またニューヨーク市長への説得や、レイモンドとのエクトワン車中での会話、そして「ニューヨーク万歳!」のラストカットなど、登場シーンは少ないながら映画の要所要所の“おいしい所”を持って行ってしまっていると言っても過言ではない。
一方、キャストでかわいそうなのは本作のヒール役でもある環境保護局の局長ウォルター・ペックを演じたウィリアム・アザートンだ。
彼は本作に出演以降、バーでケンカを売られ、道では子どもにバカにされ、若者たちに声を掛けられて手を振ったら「よお、タマナシ」と呼ばれるなど散々な目にあったというから、同情を禁じ得ない。
「自分たちはイカれているんじゃないか」豪華製作陣“圧巻のマシュマロマン”
また、たった1年の製作期間ながら、その製作陣も豪華だ。
VFXは、ボス・フィルム・コーポレーションが請け負った。率いるリチャード・エドランドは、『スター・ウォーズ』シリーズや『E.T.』などを手がけたジョージ・ルーカスのVFX専門会社ILM(インダストリアル・ライト&マジック)を辞めて独立したばかりだった。
彼らが手がけたシーンの中でも、とくにマシュマロマンがクライマックスにニューヨークの街中を歩く姿は圧巻である。
ただ、このふざけたデザインの「巨大マシュマロのモンスター」が飛び跳ねるように歩くシーンをテストしていたスタッフは、「自分たちはイカれているんじゃないか」と思えてきたという。
「私の映画のクライマックスがこんなクソみたいなシロモノにかかっているとは…」
また、監督のアイバン・ライトマンはこのテストシーンを見て「私の映画のクライマックスがこんなクソみたいなシロモノにかかっているとは信じられない!」と落ち込み、まあまあこれはテストだからとスタッフに慰められた。

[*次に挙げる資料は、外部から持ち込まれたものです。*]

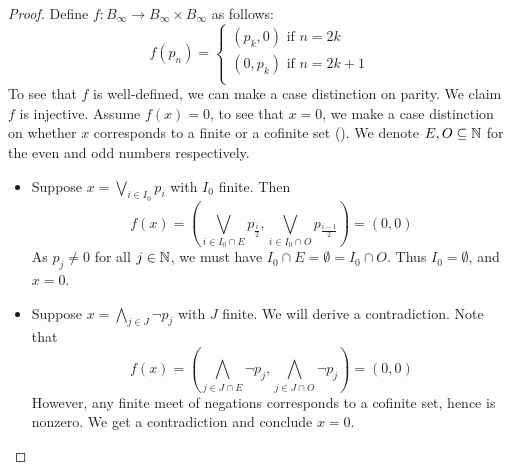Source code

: \begin{proof}
%
  Define $f:B_\infty \to B_\infty \times B_\infty$ as follows:
  \begin{equation}
    f(p_n) =\begin{cases}
      (p_k,0) \text{ if } n = 2k\\
      (0,p_k) \text{ if } n = 2k+1\\
    \end{cases}
  \end{equation}
  To see that $f$ is well-defined, we can make a case distinction on parity. 
  We claim $f$ is injective. Assume $f(x) = 0$, 
  to see that $x=0$, we make a case distinction on whether $x$ corresponds to a finite or a cofinite set 
  ().
%
  We denote $E,O\subseteq \mathbb{N}$ for the even and odd numbers respectively. 
  \begin{itemize}
    \item Suppose 
      $x = \bigvee_{i\in I_0} p_i$ with $I_0$ finite. 
      Then 
      $$f(x) = (\bigvee_{i\in I_0 \cap E } p_{\frac i2} , \bigvee_{i\in I_0 \cap O } p_{\frac {i-1}2} ) = (0,0)$$
      As $p_j\neq 0$ for all $j\in\mathbb{N}$, we must have $I_0 \cap E = \emptyset = I_0 \cap O$. 
      Thus $I_0= \emptyset$, and $x = 0$. 
    \item Suppose 
      $x = \bigwedge_{j\in J} \neg p_j$ with $J$ finite. %
      We will derive a contradiction. %
      Note that   
      $$f(x) = (\bigwedge_{j\in J \cap E } \neg p_j , \bigwedge_{j\in J \cap O } \neg p_j ) = (0,0)$$
      However, any finite meet of negations corresponds to a cofinite set, hence is nonzero. 
      We get a contradiction and conclude $x=0$. 

\end{itemize}
\end{proof}
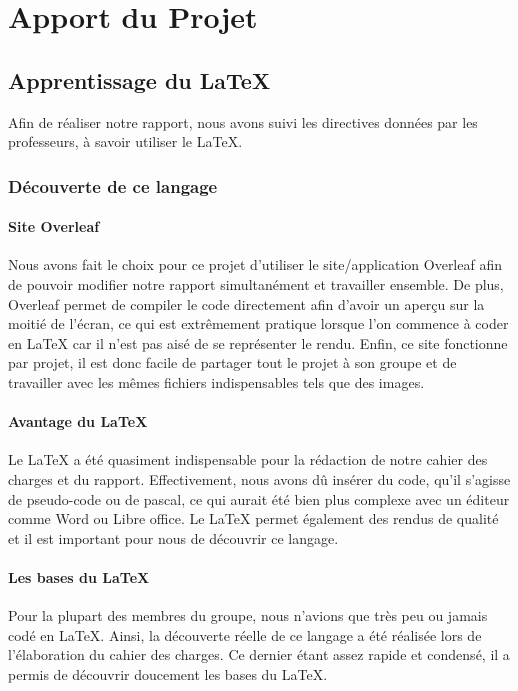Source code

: \newpage
\section{Apport du Projet}

    \subsection{Apprentissage du \LaTeX}
        Afin de réaliser notre rapport, nous avons suivi les directives données par les professeurs, à savoir utiliser le \LaTeX{}.
        
        \subsubsection{Découverte de ce langage}
            \paragraph{Site Overleaf} Nous avons fait le choix pour ce projet d'utiliser le site/application Overleaf afin de pouvoir modifier notre rapport simultanément et travailler ensemble. De plus, Overleaf permet de compiler le code directement afin d'avoir un aperçu sur la moitié de l'écran, ce qui est extrêmement pratique lorsque l'on commence à coder en \LaTeX{} car il n'est pas aisé de se représenter le rendu. Enfin, ce site fonctionne par projet, il est donc facile de partager tout le projet à son groupe et de travailler avec les mêmes fichiers indispensables tels que des images.
            
            \paragraph{Avantage du \LaTeX{}} Le \LaTeX{} a été quasiment indispensable pour la rédaction de notre cahier des charges et du rapport. Effectivement, nous avons dû insérer du code, qu'il s'agisse de pseudo-code ou de pascal, ce qui aurait été bien plus complexe avec un éditeur comme Word ou Libre office. Le \LaTeX{} permet également des rendus de qualité et il est important pour nous de découvrir ce langage.
            
            \paragraph{Les bases du \LaTeX{}} Pour la plupart des membres du groupe, nous n'avions que très peu ou jamais codé en \LaTeX{}. Ainsi, la découverte réelle de ce langage a été réalisée lors de l'élaboration du cahier des charges. Ce dernier étant assez rapide et condensé, il a permis de découvrir doucement les bases du \LaTeX{}. 

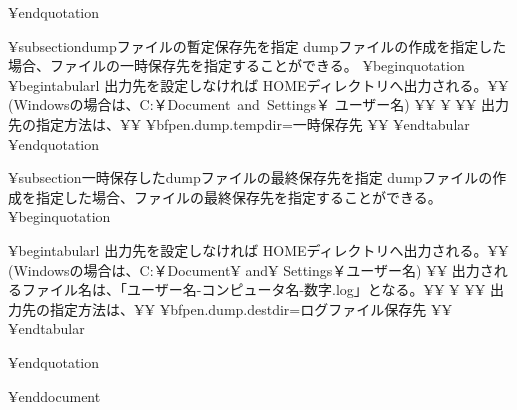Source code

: 
¥end{quotation}

¥subsection{dumpファイルの暫定保存先を指定}
dumpファイルの作成を指定した場合、ファイルの一時保存先を指定することができる。
¥begin{quotation}
¥begin{tabular}{l}
出力先を設定しなければ HOMEディレクトリへ出力される。¥¥
(Windowsの場合は、C:￥Document~and~Settings￥ ユーザー名) ¥¥
¥ ¥¥
出力先の指定方法は、¥¥
{¥bf{pen.dump.tempdir=一時保存先}} ¥¥
¥end{tabular}
¥end{quotation}

¥subsection{一時保存したdumpファイルの最終保存先を指定}
dumpファイルの作成を指定した場合、ファイルの最終保存先を指定することができる。
¥begin{quotation}

¥begin{tabular}{l}
出力先を設定しなければ HOMEディレクトリへ出力される。¥¥
(Windowsの場合は、C:￥Document¥ and¥ Settings￥ユーザー名) ¥¥
出力されるファイル名は、「ユーザー名-コンピュータ名-数字.log」となる。¥¥
¥ ¥¥
出力先の指定方法は、¥¥
{¥bf{pen.dump.destdir=ログファイル保存先}} ¥¥
¥end{tabular}

¥end{quotation}

¥end{document}


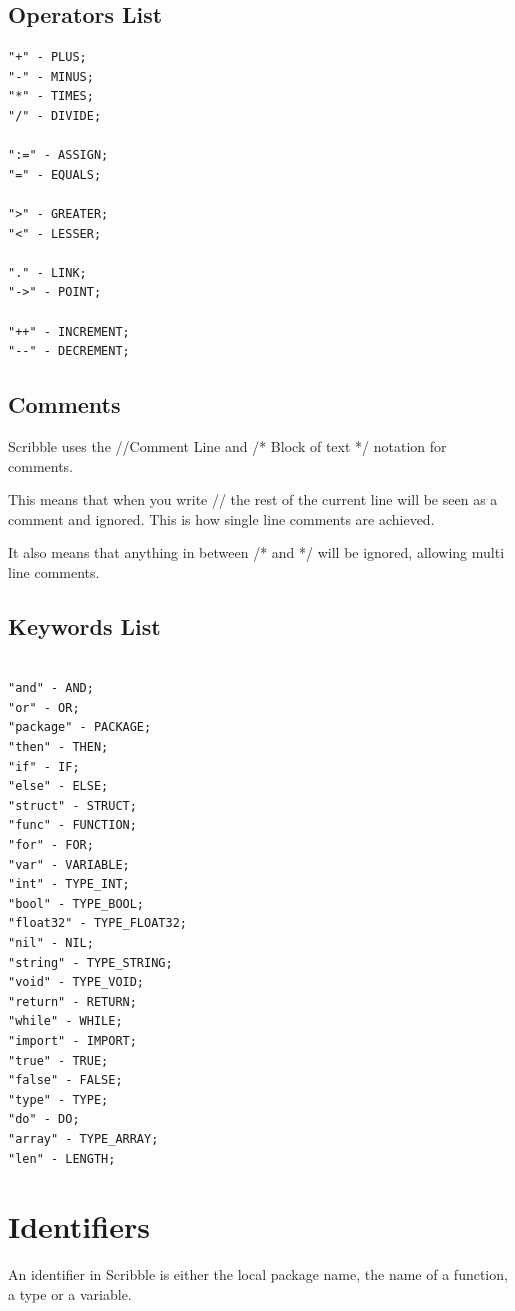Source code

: \documentclass[]{final_report}
\begin{document}
\subsection{Operators List}

\begin{verbatim}
"+" - PLUS;
"-" - MINUS;
"*" - TIMES;
"/" - DIVIDE;

":=" - ASSIGN;
"=" - EQUALS;

">" - GREATER;
"<" - LESSER;

"." - LINK;
"->" - POINT;

"++" - INCREMENT;
"--" - DECREMENT;
\end{verbatim}

\subsection{Comments}

Scribble uses the //Comment Line and /* Block of text */ notation for comments. 

This means that when you write // the rest of the current line will be seen as a comment and ignored. This is how single line comments are achieved.

It also means that anything in between /* and */ will be ignored, allowing multi line comments.

\subsection{Keywords List}

\begin{verbatim}

"and" - AND;
"or" - OR;
"package" - PACKAGE;
"then" - THEN;
"if" - IF;
"else" - ELSE;
"struct" - STRUCT;
"func" - FUNCTION;
"for" - FOR;
"var" - VARIABLE;
"int" - TYPE_INT;
"bool" - TYPE_BOOL;
"float32" - TYPE_FLOAT32;
"nil" - NIL;
"string" - TYPE_STRING;
"void" - TYPE_VOID;
"return" - RETURN;
"while" - WHILE;
"import" - IMPORT;
"true" - TRUE;
"false" - FALSE;
"type" - TYPE;
"do" - DO;
"array" - TYPE_ARRAY;
"len" - LENGTH;

\end{verbatim}

\section{Identifiers}

An identifier in Scribble is either the local package name, the name of a function, a type or a variable.
\end{document}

笑いと恐怖が混然一体の『ゴーストバスターズ』の象徴ともなったこのマシュマロマンのデザインは、ダン・エイクロイドの大学からの友人であるジョン・ダヴェイキスのアイデア。送られてきた水兵帽をかぶったマシュマロマンのスケッチを見たダンは「お前は天才だ!」と叫んだという。あのゴーストバスターズのロゴも彼のアイデアである。